* TASK DIRECTIONS:
Beginning with the first line below, output every record verbatim and leave out the images.

* Extracted records:

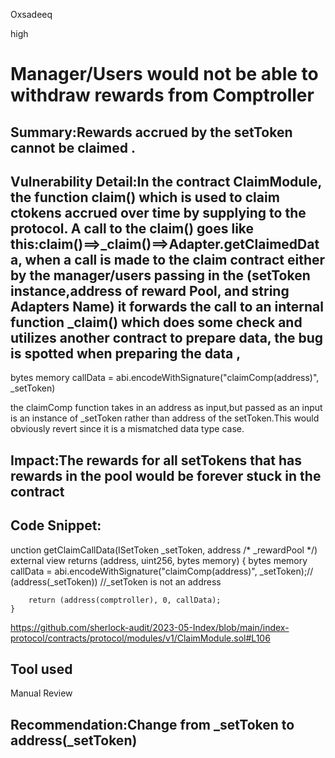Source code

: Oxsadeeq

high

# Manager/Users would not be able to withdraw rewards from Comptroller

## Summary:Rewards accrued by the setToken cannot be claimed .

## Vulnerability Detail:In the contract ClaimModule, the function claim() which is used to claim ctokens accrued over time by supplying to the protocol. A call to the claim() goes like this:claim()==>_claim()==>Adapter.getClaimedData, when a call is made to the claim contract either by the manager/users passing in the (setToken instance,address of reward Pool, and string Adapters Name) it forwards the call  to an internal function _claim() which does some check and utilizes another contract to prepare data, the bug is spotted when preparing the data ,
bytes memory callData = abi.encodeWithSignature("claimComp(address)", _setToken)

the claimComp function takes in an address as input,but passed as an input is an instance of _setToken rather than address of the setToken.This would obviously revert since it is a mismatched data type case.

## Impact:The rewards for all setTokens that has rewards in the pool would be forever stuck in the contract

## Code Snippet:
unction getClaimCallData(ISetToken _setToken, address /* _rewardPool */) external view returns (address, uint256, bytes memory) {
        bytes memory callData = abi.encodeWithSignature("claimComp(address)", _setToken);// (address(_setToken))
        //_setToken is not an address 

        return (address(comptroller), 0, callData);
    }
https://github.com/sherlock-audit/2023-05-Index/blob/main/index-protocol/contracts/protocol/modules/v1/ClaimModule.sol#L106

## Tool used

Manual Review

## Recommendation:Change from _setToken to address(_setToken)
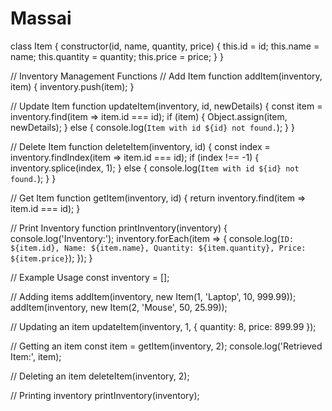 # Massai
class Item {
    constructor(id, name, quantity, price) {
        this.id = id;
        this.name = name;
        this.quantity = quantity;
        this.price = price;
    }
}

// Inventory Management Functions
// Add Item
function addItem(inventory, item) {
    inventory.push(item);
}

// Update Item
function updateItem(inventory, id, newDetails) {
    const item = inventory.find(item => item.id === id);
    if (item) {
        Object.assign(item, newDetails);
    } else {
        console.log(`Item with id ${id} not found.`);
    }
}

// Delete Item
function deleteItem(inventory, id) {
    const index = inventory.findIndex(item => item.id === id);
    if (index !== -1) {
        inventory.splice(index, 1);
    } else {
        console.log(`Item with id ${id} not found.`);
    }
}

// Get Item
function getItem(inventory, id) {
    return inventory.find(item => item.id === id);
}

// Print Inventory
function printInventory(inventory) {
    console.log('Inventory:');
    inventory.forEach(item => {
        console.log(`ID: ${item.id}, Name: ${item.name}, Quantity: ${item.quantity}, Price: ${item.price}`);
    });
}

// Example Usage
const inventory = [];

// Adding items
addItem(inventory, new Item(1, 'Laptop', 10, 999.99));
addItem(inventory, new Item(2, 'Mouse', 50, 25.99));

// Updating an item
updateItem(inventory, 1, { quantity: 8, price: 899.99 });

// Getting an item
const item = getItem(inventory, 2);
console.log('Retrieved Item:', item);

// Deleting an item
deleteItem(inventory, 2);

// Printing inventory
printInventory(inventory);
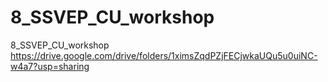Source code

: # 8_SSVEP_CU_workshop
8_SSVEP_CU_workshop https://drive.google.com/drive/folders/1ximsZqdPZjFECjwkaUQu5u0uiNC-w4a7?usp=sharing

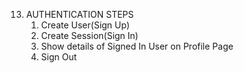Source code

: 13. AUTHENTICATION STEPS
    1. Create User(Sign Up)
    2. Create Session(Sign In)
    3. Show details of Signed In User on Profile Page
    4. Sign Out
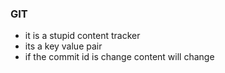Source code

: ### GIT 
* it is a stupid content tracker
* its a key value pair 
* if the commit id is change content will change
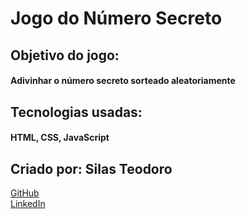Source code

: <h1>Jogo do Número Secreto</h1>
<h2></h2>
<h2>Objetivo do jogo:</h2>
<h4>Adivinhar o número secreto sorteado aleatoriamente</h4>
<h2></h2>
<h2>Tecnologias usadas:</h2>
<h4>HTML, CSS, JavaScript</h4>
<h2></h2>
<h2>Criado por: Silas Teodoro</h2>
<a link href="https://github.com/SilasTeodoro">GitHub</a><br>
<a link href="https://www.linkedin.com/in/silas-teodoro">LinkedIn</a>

* TASK SOLUTION:
Source code

: Oxsadeeq

high

# Manager/Users would not be able to withdraw rewards from Comptroller

## Summary:Rewards accrued by the setToken cannot be claimed .

## Vulnerability Detail:In the contract ClaimModule, the function claim() which is used to claim ctokens accrued over time by supplying to the protocol. A call to the claim() goes like this:claim()==>_claim()==>Adapter.getClaimedData, when a call is made to the claim contract either by the manager/users passing in the (setToken instance,address of reward Pool, and string Adapters Name) it forwards the call  to an internal function _claim() which does some check and utilizes another contract to prepare data, the bug is spotted when preparing the data ,
bytes memory callData = abi.encodeWithSignature("claimComp(address)", _setToken)

the claimComp function takes in an address as input,but passed as an input is an instance of _setToken rather than address of the setToken.This would obviously revert since it is a mismatched data type case.

## Impact:The rewards for all setTokens that has rewards in the pool would be forever stuck in the contract

## Code Snippet:
unction getClaimCallData(ISetToken _setToken, address /* _rewardPool */) external view returns (address, uint256, bytes memory) {
        bytes memory callData = abi.encodeWithSignature("claimComp(address)", _setToken);// (address(_setToken))
        //_setToken is not an address 

        return (address(comptroller), 0, callData);
    }
https://github.com/sherlock-audit/2023-05-Index/blob/main/index-protocol/contracts/protocol/modules/v1/ClaimModule.sol#L106

## Tool used

Manual Review

## Recommendation:Change from _setToken to address(_setToken)
 # Massai
class Item {
    constructor(id, name, quantity, price) {
        this.id = id;
        this.name = name;
        this.quantity = quantity;
        this.price = price;
    }
}

// Inventory Management Functions
// Add Item
function addItem(inventory, item) {
    inventory.push(item);
}

// Update Item
function updateItem(inventory, id, newDetails) {
    const item = inventory.find(item => item.id === id);
    if (item) {
        Object.assign(item, newDetails);
    } else {
        console.log(`Item with id ${id} not found.`);
    }
}

// Delete Item
function deleteItem(inventory, id) {
    const index = inventory.findIndex(item => item.id === id);
    if (index !== -1) {
        inventory.splice(index, 1);
    } else {
        console.log(`Item with id ${id} not found.`);
    }
}

// Get Item
function getItem(inventory, id) {
    return inventory.find(item => item.id === id);
}

// Print Inventory
function printInventory(inventory) {
    console.log('Inventory:');
    inventory.forEach(item => {
        console.log(`ID: ${item.id}, Name: ${item.name}, Quantity: ${item.quantity}, Price: ${item.price}`);
    });
}

// Example Usage
const inventory = [];

// Adding items
addItem(inventory, new Item(1, 'Laptop', 10, 999.99));
addItem(inventory, new Item(2, 'Mouse', 50, 25.99));

// Updating an item
updateItem(inventory, 1, { quantity: 8, price: 899.99 });

// Getting an item
const item = getItem(inventory, 2);
console.log('Retrieved Item:', item);

// Deleting an item
deleteItem(inventory, 2);

// Printing inventory
printInventory(inventory);
Source code

: # 8_SSVEP_CU_workshop
8_SSVEP_CU_workshop https://drive.google.com/drive/folders/1ximsZqdPZjFECjwkaUQu5u0uiNC-w4a7?usp=sharing

Source code

: 13. AUTHENTICATION STEPS
    1. Create User(Sign Up)
    2. Create Session(Sign In)
    3. Show details of Signed In User on Profile Page
    4. Sign Out
Source code

: ### GIT 
* it is a stupid content tracker
* its a key value pair 
* if the commit id is change content will change
Source code

: <h1>Jogo do Número Secreto</h1>
<h2></h2>
<h2>Objetivo do jogo:</h2>
<h4>Adivinhar o número secreto sorteado aleatoriamente</h4>
<h2></h2>
<h2>Tecnologias usadas:</h2>
<h4>HTML, CSS, JavaScript</h4>
<h2></h2>
<h2>Criado por: Silas Teodoro</h2>
<a link href="https://github.com/SilasTeodoro">GitHub</a><br>
<a link href="https://www.linkedin.com/in/silas-teodoro">LinkedIn</a>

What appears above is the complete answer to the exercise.